For this task, copy all of the data below exactly and skip the pictures.

• _Dataset records_
•••

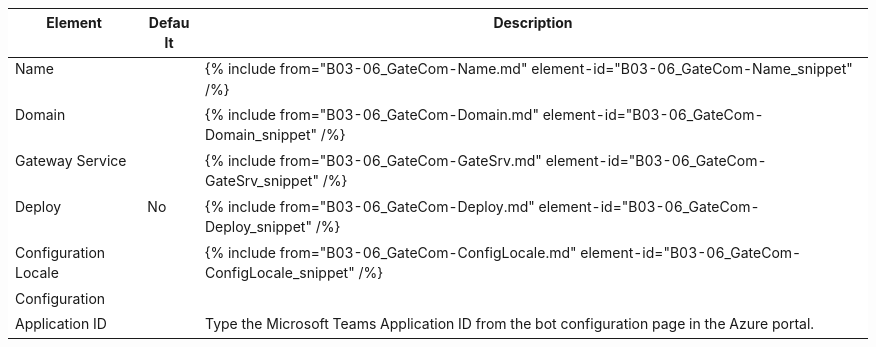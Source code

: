 |           Element           |                              Default                              |                                                                                                                                                                                                                                                         Description                                                                                                                                                                                                                                                         |
|-----------------------------|-------------------------------------------------------------------|-----------------------------------------------------------------------------------------------------------------------------------------------------------------------------------------------------------------------------------------------------------------------------------------------------------------------------------------------------------------------------------------------------------------------------------------------------------------------------------------------------------------------------|
| Name                        |                                                                   | {% include from="B03-06_GateCom-Name.md" element-id="B03-06_GateCom-Name_snippet" /%}                                                                                                                                                                                                                                                                                                                                                                                                                                  |
| Domain                      |                                                                   | {% include from="B03-06_GateCom-Domain.md" element-id="B03-06_GateCom-Domain_snippet" /%}                                                                                                                                                                                                                                                                                                                                                                                                                              |
| Gateway Service             |                                                                   | {% include from="B03-06_GateCom-GateSrv.md" element-id="B03-06_GateCom-GateSrv_snippet" /%}                                                                                                                                                                                                                                                                                                                                                                                                                            |
| Deploy                      | No                                                                | {% include from="B03-06_GateCom-Deploy.md" element-id="B03-06_GateCom-Deploy_snippet" /%}                                                                                                                                                                                                                                                                                                                                                                                                                              |
| Configuration Locale        |                                                                   | {% include from="B03-06_GateCom-ConfigLocale.md" element-id="B03-06_GateCom-ConfigLocale_snippet" /%}                                                                                                                                                                                                                                                                                                                                                                                                                  |
| Configuration                                                                                                                                                                                                                                                                                                                                                                                                                                                                                                                                                                                                               |||
| Application ID              |                                                                   | Type the Microsoft Teams Application ID from the bot configuration page in the Azure portal.                                                                                                                                                                                                                                                                                                                                                                                                                                |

•••

• _Output of the exercise_
Source code

: |           Element           |                              Default                              |                                                                                                                                                                                                                                                         Description                                                                                                                                                                                                                                                         |
|-----------------------------|-------------------------------------------------------------------|-----------------------------------------------------------------------------------------------------------------------------------------------------------------------------------------------------------------------------------------------------------------------------------------------------------------------------------------------------------------------------------------------------------------------------------------------------------------------------------------------------------------------------|
| Name                        |                                                                   | {% include from="B03-06_GateCom-Name.md" element-id="B03-06_GateCom-Name_snippet" /%}                                                                                                                                                                                                                                                                                                                                                                                                                                  |
| Domain                      |                                                                   | {% include from="B03-06_GateCom-Domain.md" element-id="B03-06_GateCom-Domain_snippet" /%}                                                                                                                                                                                                                                                                                                                                                                                                                              |
| Gateway Service             |                                                                   | {% include from="B03-06_GateCom-GateSrv.md" element-id="B03-06_GateCom-GateSrv_snippet" /%}                                                                                                                                                                                                                                                                                                                                                                                                                            |
| Deploy                      | No                                                                | {% include from="B03-06_GateCom-Deploy.md" element-id="B03-06_GateCom-Deploy_snippet" /%}                                                                                                                                                                                                                                                                                                                                                                                                                              |
| Configuration Locale        |                                                                   | {% include from="B03-06_GateCom-ConfigLocale.md" element-id="B03-06_GateCom-ConfigLocale_snippet" /%}                                                                                                                                                                                                                                                                                                                                                                                                                  |
| Configuration                                                                                                                                                                                                                                                                                                                                                                                                                                                                                                                                                                                                               |||
| Application ID              |                                                                   | Type the Microsoft Teams Application ID from the bot configuration page in the Azure portal.                                                                                                                                                                                                                                                                                                                                                                                                                                |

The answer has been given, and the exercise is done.